WASHINGTON, D.C. - Everybody makes lists these days. Grocery lists, to-do lists, no big deal, right? But when the U.S. Treasury Department makes a list, it makes headlines.
Its list has the names of more than 200 Russian business leaders and political figures -- all with direct ties to Vladimir Putin.
It took an act of Congress to mandate the list, and sanctions against Russia, as punishment for meddling in the 2016 U.S. presidential election. President Donald Trump reluctantly signed the bill into law last year, but his administration failed to meet Monday's deadline to impose any restrictions.

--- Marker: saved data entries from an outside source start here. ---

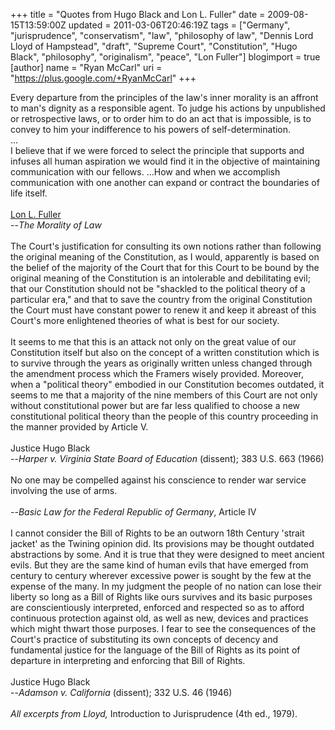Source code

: +++
title = "Quotes from Hugo Black and Lon L. Fuller"
date = 2009-08-15T13:59:00Z
updated = 2011-03-06T20:46:19Z
tags = ["Germany", "jurisprudence", "conservatism", "law", "philosophy of law", "Dennis Lord Lloyd of Hampstead", "draft", "Supreme Court", "Constitution", "Hugo Black", "philosophy", "originalism", "peace", "Lon Fuller"]
blogimport = true
[author]
	name = "Ryan McCarl"
	uri = "https://plus.google.com/+RyanMcCarl"
+++

Every departure from the principles of the law's inner morality is an affront to man's dignity as a responsible agent.  To judge his actions by unpublished or retrospective laws, or to order him to do an act that is impossible, is to convey to him your indifference to his powers of self-determination.<br />...<br />I believe that if we were forced to select the principle that supports and infuses all human aspiration we would find it in the objective of maintaining communication with our fellows.  ...How and when we accomplish communication with one another can expand or contract the boundaries of life itself.<br /><br /><a href="http://en.wikipedia.org/wiki/Lon_L._Fuller">Lon L. Fuller</a><br /> --<em>The Morality of Law</em><br /><br />The Court's justification for consulting its own notions rather than following the original meaning of the Constitution, as I would, apparently is based on the belief of the majority of the Court that for this Court to be bound by the original meaning of the Constitution is an intolerable and debilitating evil; that our Constitution should not be "shackled to the political theory of a particular era," and that to save the country from the original Constitution the Court must have constant power to renew it and keep it abreast of this Court's more enlightened theories of what is best for our society. <br /><br />It seems to me that this is an attack not only on the great value of our Constitution itself but also on the concept of a written constitution which is to survive through the years as originally written unless changed through the amendment process which the Framers wisely provided. Moreover, when a "political theory" embodied in our Constitution becomes outdated, it seems to me that a majority of the nine members of this Court are not only without constitutional power but are far less qualified to choose a new constitutional political theory than the people of this country proceeding in the manner provided by Article V.<br /><br />Justice Hugo Black<br />  --<em>Harper v. Virginia State Board of Education</em> (dissent); 383 U.S. 663 (1966)<br /><br />No one may be compelled against his conscience to render war service involving the use of arms.<br /><br />--<em>Basic Law for the Federal Republic of Germany</em>, Article IV<br /><br />I cannot consider the Bill of Rights to be an outworn 18th Century 'strait jacket' as the Twining opinion did. Its provisions may be thought outdated abstractions by some. And it is true that they were designed to meet ancient evils. But they are the same kind of human evils that have emerged from century to century wherever excessive power is sought by the few at the expense of the many. In my judgment the people of no nation can lose their liberty so long as a Bill of Rights like ours survives and its basic purposes are conscientiously interpreted, enforced and respected so as to afford continuous protection against old, as well as new, devices and practices which might thwart those purposes. I fear to see the consequences of the Court's practice of substituting its own concepts of decency and fundamental justice for the language of the Bill of Rights as its point of departure in interpreting and enforcing that Bill of Rights.<br /><br />Justice Hugo Black<br /> --<em>Adamson v. California</em> (dissent); 332 U.S. 46 (1946) <br /><br /><em>All excerpts from Lloyd,</em> Introduction to Jurisprudence (4th ed., 1979).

"Right now we are a cheap date in the sense that there are no consequences. There are no results for when you do something to us, we don't do anything back," said Sen. Angus King, (I) Maine. "If the Russians aren't paying a price for what they're doing, they're going to keep doing it."
While testifying before the Senate Banking Committee Tuesday, treasury secretary Steven Mnuchin defended Trump's actions, or lack there of. "We did not waive or delay."
Despite missing the deadline, Mnuchin says they are using the report to decide where best to place sanctions. "So this should in no way be interpreted as we're not putting sanctions on any of the people in that report."
Some on the list were already subject to sanctions, but the administration stopped short of imposing new ones. Just being on the list may lead to banks and other institutions not doing business with them.
"This administration has been tougher on the Russians than the previous administration. I will tell you however, that I hope it's tougher," said Rep. Mario Diaz-Balart, (R) Florida. "I think Mr. Putin is a thug, is a gangster."
Putin is calling the list "pointless" and an "unfriendly act." Others in the Russian government say this is the United States' attempt at meddling in their presidential election.
Seems there hasn`t been a list on Capitol Hill generating this much drama or speculation since the Mc Carthy era.